▶ **TASK INPUTS**
______

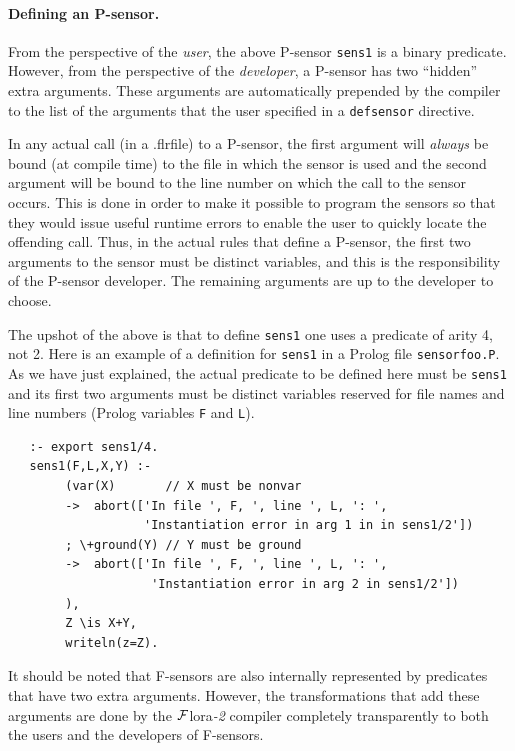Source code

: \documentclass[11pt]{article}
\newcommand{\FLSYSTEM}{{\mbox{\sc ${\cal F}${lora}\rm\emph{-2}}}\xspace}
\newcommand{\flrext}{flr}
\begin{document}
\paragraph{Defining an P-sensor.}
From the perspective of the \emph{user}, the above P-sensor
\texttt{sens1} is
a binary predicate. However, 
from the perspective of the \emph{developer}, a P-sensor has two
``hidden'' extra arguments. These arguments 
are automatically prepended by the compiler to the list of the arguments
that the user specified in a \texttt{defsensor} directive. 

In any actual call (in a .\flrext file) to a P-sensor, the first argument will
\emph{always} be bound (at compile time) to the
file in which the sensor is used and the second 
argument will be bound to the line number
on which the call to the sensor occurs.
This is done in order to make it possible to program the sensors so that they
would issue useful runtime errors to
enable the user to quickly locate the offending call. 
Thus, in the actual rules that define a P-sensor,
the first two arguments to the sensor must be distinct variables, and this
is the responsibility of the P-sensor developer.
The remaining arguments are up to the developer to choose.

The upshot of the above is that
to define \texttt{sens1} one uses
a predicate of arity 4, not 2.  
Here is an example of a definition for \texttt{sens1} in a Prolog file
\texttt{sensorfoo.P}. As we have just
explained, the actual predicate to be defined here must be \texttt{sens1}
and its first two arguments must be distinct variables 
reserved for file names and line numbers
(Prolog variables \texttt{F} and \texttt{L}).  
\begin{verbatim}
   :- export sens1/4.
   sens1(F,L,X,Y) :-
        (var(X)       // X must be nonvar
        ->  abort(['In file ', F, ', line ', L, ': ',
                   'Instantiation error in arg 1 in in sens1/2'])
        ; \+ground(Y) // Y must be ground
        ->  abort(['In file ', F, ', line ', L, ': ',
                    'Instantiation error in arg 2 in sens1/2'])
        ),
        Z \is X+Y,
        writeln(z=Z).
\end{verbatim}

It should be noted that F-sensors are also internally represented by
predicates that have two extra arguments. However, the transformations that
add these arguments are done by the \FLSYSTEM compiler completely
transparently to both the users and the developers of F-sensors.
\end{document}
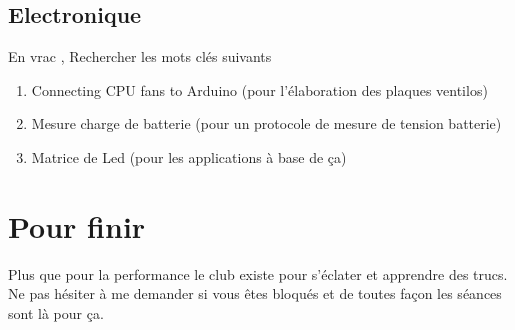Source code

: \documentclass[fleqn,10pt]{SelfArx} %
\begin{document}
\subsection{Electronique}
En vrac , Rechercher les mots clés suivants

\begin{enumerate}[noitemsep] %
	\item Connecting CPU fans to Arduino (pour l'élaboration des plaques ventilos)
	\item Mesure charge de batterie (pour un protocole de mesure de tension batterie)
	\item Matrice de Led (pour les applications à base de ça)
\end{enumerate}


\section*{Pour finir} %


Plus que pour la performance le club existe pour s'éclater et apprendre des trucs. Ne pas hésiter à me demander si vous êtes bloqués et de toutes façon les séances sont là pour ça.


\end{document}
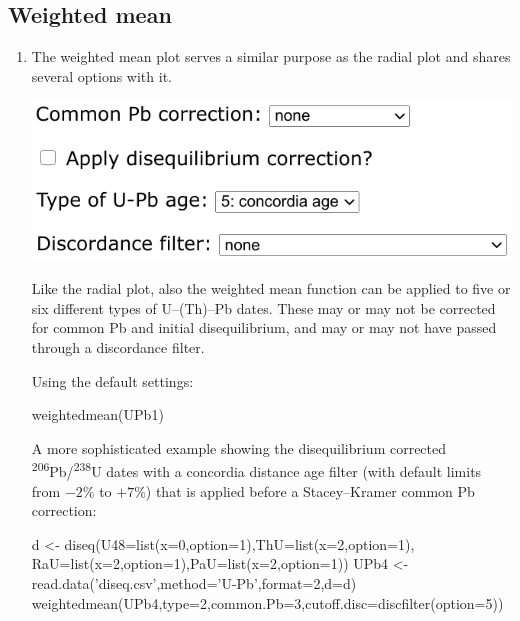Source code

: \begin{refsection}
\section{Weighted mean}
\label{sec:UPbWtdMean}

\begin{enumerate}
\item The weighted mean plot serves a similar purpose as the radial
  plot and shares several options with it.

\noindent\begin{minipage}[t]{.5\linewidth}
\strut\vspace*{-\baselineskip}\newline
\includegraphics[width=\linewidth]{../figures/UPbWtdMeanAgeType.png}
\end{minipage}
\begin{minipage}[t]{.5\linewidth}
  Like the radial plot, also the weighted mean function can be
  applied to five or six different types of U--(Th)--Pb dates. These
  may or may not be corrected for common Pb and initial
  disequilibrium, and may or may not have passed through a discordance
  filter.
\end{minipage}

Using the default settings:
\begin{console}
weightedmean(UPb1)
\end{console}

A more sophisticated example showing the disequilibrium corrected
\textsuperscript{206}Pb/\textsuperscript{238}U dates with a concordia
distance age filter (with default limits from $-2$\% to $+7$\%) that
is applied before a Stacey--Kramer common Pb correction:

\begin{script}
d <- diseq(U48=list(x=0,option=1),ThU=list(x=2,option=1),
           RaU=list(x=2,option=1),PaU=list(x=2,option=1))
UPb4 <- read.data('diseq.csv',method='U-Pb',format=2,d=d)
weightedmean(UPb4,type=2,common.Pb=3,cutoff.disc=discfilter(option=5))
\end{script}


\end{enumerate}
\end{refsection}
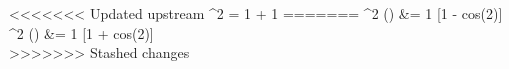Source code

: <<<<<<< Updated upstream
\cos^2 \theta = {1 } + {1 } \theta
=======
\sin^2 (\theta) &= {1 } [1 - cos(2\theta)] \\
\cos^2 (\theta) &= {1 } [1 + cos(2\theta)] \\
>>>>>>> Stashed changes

______

▶ **WHAT IS BEING ASKED**
What is needed is every line from the data above that includes the string "actual", copied out.

▶ **ANSWER TO THE PROBLEM**
In any actual call (in a .\flrext file) to a P-sensor, the first argument will
Thus, in the actual rules that define a P-sensor,
explained, the actual predicate to be defined here must be \texttt{sens1}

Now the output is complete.